I have not been able to see any of the photos of you that you claim to have uploaded.
To help better, it would be interesting to see that photo with the greenish tint. I haven't noticed any greenish tint in photos taken with my TL2.

As I said, I bumped the thread, I opened it 2 years ago and (if you read any of the comments) they were seen by other commenters.

Nonetheless, I created a recent picture indoors in low natural light (https://drive.google.com/drive/folders/1OUBZpQnrwYSmL6fL8A7Ss2aWwjds2TB6?usp=sharing). WB is completely off by camera measurements, but that can be mitigated by selecting a point on the picture. I exported 2 JPEGs demonstrating what happens with the WB, on one picture I selected something in the middle, which is sort of brigther, and the shadows look green/yellowish. I also did one where I select something in the shadowy area, and that produces completely purple/blueish overall image.

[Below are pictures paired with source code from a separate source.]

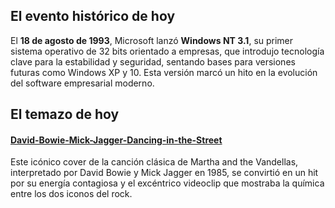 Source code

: ## El evento histórico de hoy
El **18 de agosto de 1993**, Microsoft lanzó **Windows NT 3.1**, su primer sistema operativo de 32 bits orientado a empresas, que introdujo tecnología clave para la estabilidad y seguridad, sentando bases para versiones futuras como Windows XP y 10. Esta versión marcó un hito en la evolución del software empresarial moderno.

## El temazo de hoy
#### [David-Bowie-Mick-Jagger-Dancing-in-the-Street](https://www.youtube.com/watch?v=HasaQvHCv4w)
Este icónico cover de la canción clásica de Martha and the Vandellas, interpretado por David Bowie y Mick Jagger en 1985, se convirtió en un hit por su energía contagiosa y el excéntrico videoclip que mostraba la química entre los dos iconos del rock.

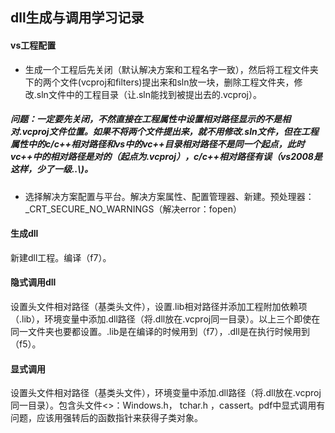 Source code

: ## dll生成与调用学习记录
#### vs工程配置
- 生成一个工程后先关闭（默认解决方案和工程名字一致），然后将工程文件夹下的两个文件(vcproj和filters)提出来和sln放一块，删除工程文件夹，修改.sln文件中的工程目录（让.sln能找到被提出去的.vcproj）。
##### 问题：一定要先关闭，不然直接在工程属性中设置相对路径显示的不是相对.vcproj文件位置。如果不将两个文件提出来，就不用修改.sln文件，但在工程属性中的c/c++相对路径和vs中的vc++目录相对路径不是同一个起点，此时vc++中的相对路径是对的（起点为.vcproj），c/c++相对路径有误（vs2008是这样，少了一级..\\)。
- 选择解决方案配置与平台。解决方案属性、配置管理器、新建。预处理器：_CRT_SECURE_NO_WARNINGS（解决error：fopen）
#### 生成dll  
新建dll工程。编译（f7）。
#### 隐式调用dll  
设置头文件相对路径（基类头文件），设置.lib相对路径并添加工程附加依赖项（.lib），环境变量中添加.dll路径（将.dll放在.vcproj同一目录）。以上三个即使在同一文件夹也要都设置。.lib是在编译的时候用到（f7），.dll是在执行时候用到（f5）。
#### 显式调用  
设置头文件相对路径（基类头文件），环境变量中添加.dll路径（将.dll放在.vcproj同一目录）。包含头文件<>：Windows.h， tchar.h ，cassert。pdf中显式调用有问题，应该用强转后的函数指针来获得子类对象。
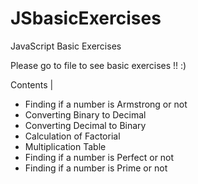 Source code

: # JSbasicExercises
JavaScript Basic Exercises

Please go to file to see basic exercises !!  :) 

Contents | 
- Finding if a number is Armstrong or not
- Converting Binary to Decimal
- Converting Decimal to Binary
- Calculation of Factorial
- Multiplication Table
- Finding if a number is Perfect or not
- Finding if a number is Prime or not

I reiterate that this happens with everything above ISO 1000, I have hundreds of examples. And it's not just the corners or lens distortion (on the sample picture shadows happen to be on the corner). Shots are taken with Leica TL 14mm F2.8, Sigma 35mm F1.4 and adapted (older) Canon 50mm F1.8 lenses, not just one lens. (My GF3 worked fine with the Canon btw.) This happens also with WB correctly set in camera when a picture is taken. I literally tried everything and really tired of fixing the images.

I eventually contacted Leica and they will direct me to a local partner. My question to them was whether this is an issue or expected behavior. If the former, I hope they will fix it, if the latter, I hope I will be able to sell it without the buyer complaining about this defect.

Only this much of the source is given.